Estava eu a dormitar, mais para lá do que para cá, quando senti um arrepio na espinha sem saber se estava a sonhar ou acordado porque descobri que, para mal dos meus pecados, eu também sou um “ele”. E
este ano esse “ele” é bem importante. “Ele”, aquele que se vai levantar da cama, enfiar uma roupa limpinha, sair à rua faça chuva ou faça sol, se dirija à escola local, sede da Junta de Freguesia ou até, em caso de recurso, à capela mortuária, se deixe ficar na fila de máscara colocada a aguardar a sua vez para ser identificado e depois lhe entregarem um papelinho onde vai pôr uma cruzinha (se quiser pôr, porque tem esse direito) e onde quiser, mesmo que não escolha os quadrados. Porque “ele”, o “eleitor”, é uma espécie rara em vias de extinção. Não basta estar inscrito como eleitor para o ser. É preciso ir lá, votar, caso contrário não conta, a não ser para efeito das estatísticas. Basta olhar para o nível da abstenção em eleições autárquicas, tal como noutras eleições e que tem vindo a subir de ano para ano. Se continuar assim, temos de concluir que o “eleitor” é cada vez mais valioso. Neste ritmo crescente dos preguiçosos e desiludidos da política, qualquer dia só aparecem os candidatos e famílias, para se elegerem a si próprios …

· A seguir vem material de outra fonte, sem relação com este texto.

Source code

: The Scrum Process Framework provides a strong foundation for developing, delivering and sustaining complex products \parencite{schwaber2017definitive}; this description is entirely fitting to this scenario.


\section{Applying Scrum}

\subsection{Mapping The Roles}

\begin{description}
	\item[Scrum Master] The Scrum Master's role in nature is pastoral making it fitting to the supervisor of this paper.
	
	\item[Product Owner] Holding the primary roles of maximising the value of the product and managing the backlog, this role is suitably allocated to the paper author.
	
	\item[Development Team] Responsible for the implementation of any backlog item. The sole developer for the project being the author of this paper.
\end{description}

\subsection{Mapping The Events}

Ora o “eleitor”, como espécie rara que é, precisa de ser acarinhado, bem tratado, compensado por ter saído da cama só para botar uma cruzinha no boletim de voto, mesmo que não acerte no quadrado. É que ele tem de fazer um grande esforço para escolher, talvez não o melhor, mas o menos mau dos candidatos. Mais ainda, se por acaso sair num dia estival que convida a uma ida à praia, é precisa muita força de vontade para resistir à mulher e filhos que querem lá saber da “botação”. Para atrair esta espécie rara e levá-los a votar, já que não se podem atrair “pelo cheiro da comida” como se fazia nos dias de comício ou convívios partidários, nem pelas “cantigas ao desafio” ou pelo “cheiro a bacalhau” do Quim Barreiros, seria oportuno copiar os americanos de Nova Iorque e pagar 100 euros a cada um para os atrair e levar a votar …
Embora a campanha eleitoral não tenha começado oficialmente, a “temporada de caça ao voto”, por alguns tida por “temporada de caça ao eleitor”, já está aberta e onde vale tudo ou quase. Aliás, diz-se que “para conquistar o poder, os homens praticam todas as ações, mesmo as boas”. É que o voluntariado na política acabou há muito. Já lá vai o tempo em que o presidente da Junta de Freguesia não ganhava nada a não ser uma carga de trabalhos, embora nunca faltassem candidatos para aparecer nas listas por qualquer partido. O importante era ser convidado. Há muitos anos, dizia-me um presidente de Junta, muito sentido ao saber que para as eleições seguintes o partido pelo qual fora eleito havia já anunciado um outro candidato para o substituir sem sequer o avisar: “Sabe, vou-me oferecer ao partido adversário e vou ganhar. É que, isto de ser presidente da Junta não vale nada, não se ganha nada, nem dá prestígio a ninguém. Mas, bem lá no fundo, todos querem ser”.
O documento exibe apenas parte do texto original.